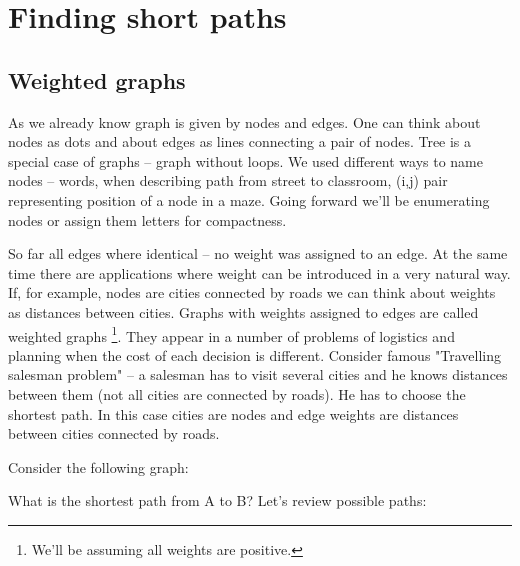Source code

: \chapter{Finding short paths}


\section{Weighted graphs}

As we already know graph is given by nodes and edges. One can think
about nodes as dots and about edges as lines connecting
a pair of nodes. Tree is a special case of graphs -- graph without loops.
We used different ways to name nodes -- words, when describing
path from street to classroom, (i,j) pair representing
position of a node in a maze. Going forward we'll be
enumerating nodes or assign them letters for compactness.

So far all edges where identical -- no weight was assigned
to an edge. At the same time there are applications where
weight can be introduced in a very natural way. If, for example,
nodes are cities connected by roads we can think about weights
as distances between cities. Graphs with weights assigned to
edges are called weighted graphs \footnote{We'll be assuming
all weights are positive.}. They appear in a number of
problems of logistics and planning when the cost of
each decision is different. Consider famous
"Travelling salesman problem" -- a salesman has to visit
several cities and he knows distances between them (not all
cities are connected by roads). He has to choose the shortest path.
In this case cities are nodes and edge weights are distances
between cities connected by roads.

Consider the following graph:




What is the shortest path from A to B?
Let's review possible paths:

=======

◆ **Problem requirements**: With the images excluded, reproduce the data above precisely as written.

◆ **Final answer**:
Source code

: \chapter{Finding short paths}


\section{Weighted graphs}

As we already know graph is given by nodes and edges. One can think
about nodes as dots and about edges as lines connecting
a pair of nodes. Tree is a special case of graphs -- graph without loops.
We used different ways to name nodes -- words, when describing
path from street to classroom, (i,j) pair representing
position of a node in a maze. Going forward we'll be
enumerating nodes or assign them letters for compactness.

So far all edges where identical -- no weight was assigned
to an edge. At the same time there are applications where
weight can be introduced in a very natural way. If, for example,
nodes are cities connected by roads we can think about weights
as distances between cities. Graphs with weights assigned to
edges are called weighted graphs \footnote{We'll be assuming
all weights are positive.}. They appear in a number of
problems of logistics and planning when the cost of
each decision is different. Consider famous
"Travelling salesman problem" -- a salesman has to visit
several cities and he knows distances between them (not all
cities are connected by roads). He has to choose the shortest path.
In this case cities are nodes and edge weights are distances
between cities connected by roads.

Consider the following graph:




What is the shortest path from A to B?
Let's review possible paths:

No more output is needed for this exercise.